Exercise brief -> Repeat the data below word for word.

Record extracts ->

────────────────

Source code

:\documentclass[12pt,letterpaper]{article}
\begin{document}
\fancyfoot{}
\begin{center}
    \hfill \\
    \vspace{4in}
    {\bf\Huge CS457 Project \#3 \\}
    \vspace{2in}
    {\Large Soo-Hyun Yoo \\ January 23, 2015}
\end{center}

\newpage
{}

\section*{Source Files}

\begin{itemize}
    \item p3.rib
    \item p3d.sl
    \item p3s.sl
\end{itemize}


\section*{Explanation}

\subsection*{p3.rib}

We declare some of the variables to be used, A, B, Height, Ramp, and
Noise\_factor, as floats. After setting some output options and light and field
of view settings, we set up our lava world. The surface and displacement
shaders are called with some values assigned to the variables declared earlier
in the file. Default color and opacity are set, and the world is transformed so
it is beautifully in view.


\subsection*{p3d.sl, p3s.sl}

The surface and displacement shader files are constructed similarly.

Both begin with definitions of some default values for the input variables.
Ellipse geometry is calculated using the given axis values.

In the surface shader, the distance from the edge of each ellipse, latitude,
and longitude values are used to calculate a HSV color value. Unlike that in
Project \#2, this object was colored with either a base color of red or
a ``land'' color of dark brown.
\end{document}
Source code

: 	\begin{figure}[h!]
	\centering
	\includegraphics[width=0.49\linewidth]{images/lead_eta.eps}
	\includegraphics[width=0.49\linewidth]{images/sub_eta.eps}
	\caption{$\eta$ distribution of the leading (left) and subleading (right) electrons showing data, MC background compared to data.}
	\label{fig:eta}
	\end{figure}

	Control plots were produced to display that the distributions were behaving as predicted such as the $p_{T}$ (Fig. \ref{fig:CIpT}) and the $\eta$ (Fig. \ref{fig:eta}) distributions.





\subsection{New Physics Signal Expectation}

────────────────

Solution to the problem ->
Source code

:\documentclass[12pt,letterpaper]{article}
\begin{document}
\fancyfoot{}
\begin{center}
    \hfill \\
    \vspace{4in}
    {\bf\Huge CS457 Project \#3 \\}
    \vspace{2in}
    {\Large Soo-Hyun Yoo \\ January 23, 2015}
\end{center}

\newpage
{}

\section*{Source Files}

\begin{itemize}
    \item p3.rib
    \item p3d.sl
    \item p3s.sl
\end{itemize}


\section*{Explanation}

\subsection*{p3.rib}

We declare some of the variables to be used, A, B, Height, Ramp, and
Noise\_factor, as floats. After setting some output options and light and field
of view settings, we set up our lava world. The surface and displacement
shaders are called with some values assigned to the variables declared earlier
in the file. Default color and opacity are set, and the world is transformed so
it is beautifully in view.


\subsection*{p3d.sl, p3s.sl}

The surface and displacement shader files are constructed similarly.

Both begin with definitions of some default values for the input variables.
Ellipse geometry is calculated using the given axis values.

In the surface shader, the distance from the edge of each ellipse, latitude,
and longitude values are used to calculate a HSV color value. Unlike that in
Project \#2, this object was colored with either a base color of red or
a ``land'' color of dark brown.
\end{document}
Source code

: 	\begin{figure}[h!]
	\centering
	\includegraphics[width=0.49\linewidth]{images/lead_eta.eps}
	\includegraphics[width=0.49\linewidth]{images/sub_eta.eps}
	\caption{$\eta$ distribution of the leading (left) and subleading (right) electrons showing data, MC background compared to data.}
	\label{fig:eta}
	\end{figure}

	Control plots were produced to display that the distributions were behaving as predicted such as the $p_{T}$ (Fig. \ref{fig:CIpT}) and the $\eta$ (Fig. \ref{fig:eta}) distributions.





\subsection{New Physics Signal Expectation}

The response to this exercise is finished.